[Stored data]
══════════════════════════════
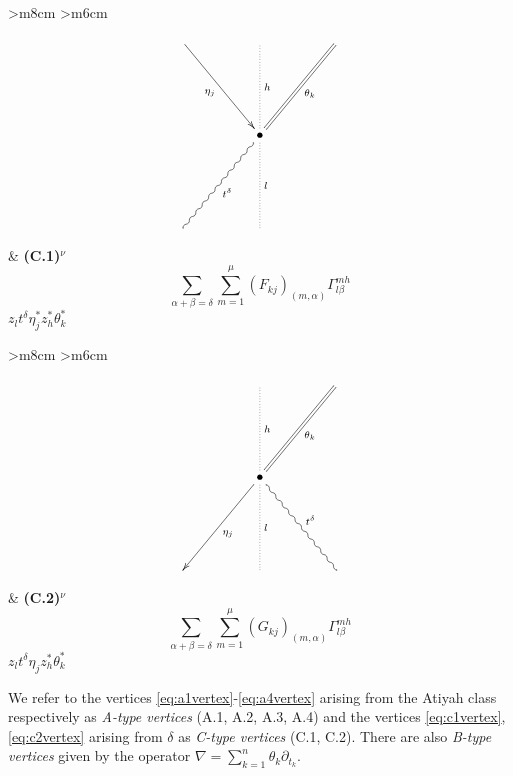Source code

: \documentclass[english,letter paper,12pt,leqno]{article}
\theoremstyle{example}
\numberwithin{equation}{section}
\begin{document}
\begin{center}
\begin{tabular}{ >{\centering}m{8cm} >{\centering}m{6cm} }
\[
\xymatrix@C+2pc@R+3pc{
\ar[dr]_-{\eta_j} & \ar@{.}[d]^-{h} & \ar@{=}[dl]^-{\theta_k}\\
& \bullet \ar@{.}[d]^-{l} \ar@{~}[dl]^-{t^\delta}\\
& &
}
\]
&
\textbf{(C.1)${}^\nu$}
\vspace{1cm}
\[\sum_{\alpha + \beta = \delta } \sum_{m=1}^\mu (F_{kj})_{(m,\alpha)} \Gamma^{m h}_{l \beta}\]
\vspace{0.5cm}
$z_{l} t^\delta \eta_j^* z_h^* \theta_k^*$
\end{tabular}
\end{center}

\begin{center}
\begin{tabular}{ >{\centering}m{8cm} >{\centering}m{6cm} }
\[
\xymatrix@C+2pc@R+3pc{
& \ar@{.}[d]^-{h} & \ar@{=}[dl]^-{\theta_k} \\
& \bullet \ar[dl]^-{\eta_j}\ar@{.}[d]^-{l} \ar@{~}[dr]^-{t^\delta}\\
& &
}
\]
&
\textbf{(C.2)${}^\nu$}
\vspace{1cm}
\[\sum_{\alpha + \beta = \delta } \sum_{m=1}^\mu (G_{kj})_{(m,\alpha)} \Gamma^{m h}_{l \beta}\]
\vspace{0.5cm}
$z_{l} t^\delta \eta_j z_h^* \theta_k^*$
\end{tabular}
\end{center}

We refer to the vertices \eqref{eq:a1vertex}-\eqref{eq:a4vertex} arising from the Atiyah class respectively as \emph{A-type vertices} (A.1, A.2, A.3, A.4) and the vertices \eqref{eq:c1vertex},\eqref{eq:c2vertex} arising from $\delta$ as \emph{C-type vertices} (C.1, C.2). There are also \emph{B-type vertices} given by the operator $\nabla = \sum_{k=1}^n \theta_k \partial_{t_k}$.
\end{document}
══════════════════════════════
■ About this task: All of the lines above should be printed exactly, minus the pictures.

■ Exercise solution:
Source code

: \documentclass[english,letter paper,12pt,leqno]{article}
\theoremstyle{example}
\numberwithin{equation}{section}
\begin{document}
\begin{center}
\begin{tabular}{ >{\centering}m{8cm} >{\centering}m{6cm} }
\[
\xymatrix@C+2pc@R+3pc{
\ar[dr]_-{\eta_j} & \ar@{.}[d]^-{h} & \ar@{=}[dl]^-{\theta_k}\\
& \bullet \ar@{.}[d]^-{l} \ar@{~}[dl]^-{t^\delta}\\
& &
}
\]
&
\textbf{(C.1)${}^\nu$}
\vspace{1cm}
\[\sum_{\alpha + \beta = \delta } \sum_{m=1}^\mu (F_{kj})_{(m,\alpha)} \Gamma^{m h}_{l \beta}\]
\vspace{0.5cm}
$z_{l} t^\delta \eta_j^* z_h^* \theta_k^*$
\end{tabular}
\end{center}

\begin{center}
\begin{tabular}{ >{\centering}m{8cm} >{\centering}m{6cm} }
\[
\xymatrix@C+2pc@R+3pc{
& \ar@{.}[d]^-{h} & \ar@{=}[dl]^-{\theta_k} \\
& \bullet \ar[dl]^-{\eta_j}\ar@{.}[d]^-{l} \ar@{~}[dr]^-{t^\delta}\\
& &
}
\]
&
\textbf{(C.2)${}^\nu$}
\vspace{1cm}
\[\sum_{\alpha + \beta = \delta } \sum_{m=1}^\mu (G_{kj})_{(m,\alpha)} \Gamma^{m h}_{l \beta}\]
\vspace{0.5cm}
$z_{l} t^\delta \eta_j z_h^* \theta_k^*$
\end{tabular}
\end{center}

We refer to the vertices \eqref{eq:a1vertex}-\eqref{eq:a4vertex} arising from the Atiyah class respectively as \emph{A-type vertices} (A.1, A.2, A.3, A.4) and the vertices \eqref{eq:c1vertex},\eqref{eq:c2vertex} arising from $\delta$ as \emph{C-type vertices} (C.1, C.2). There are also \emph{B-type vertices} given by the operator $\nabla = \sum_{k=1}^n \theta_k \partial_{t_k}$.
\end{document}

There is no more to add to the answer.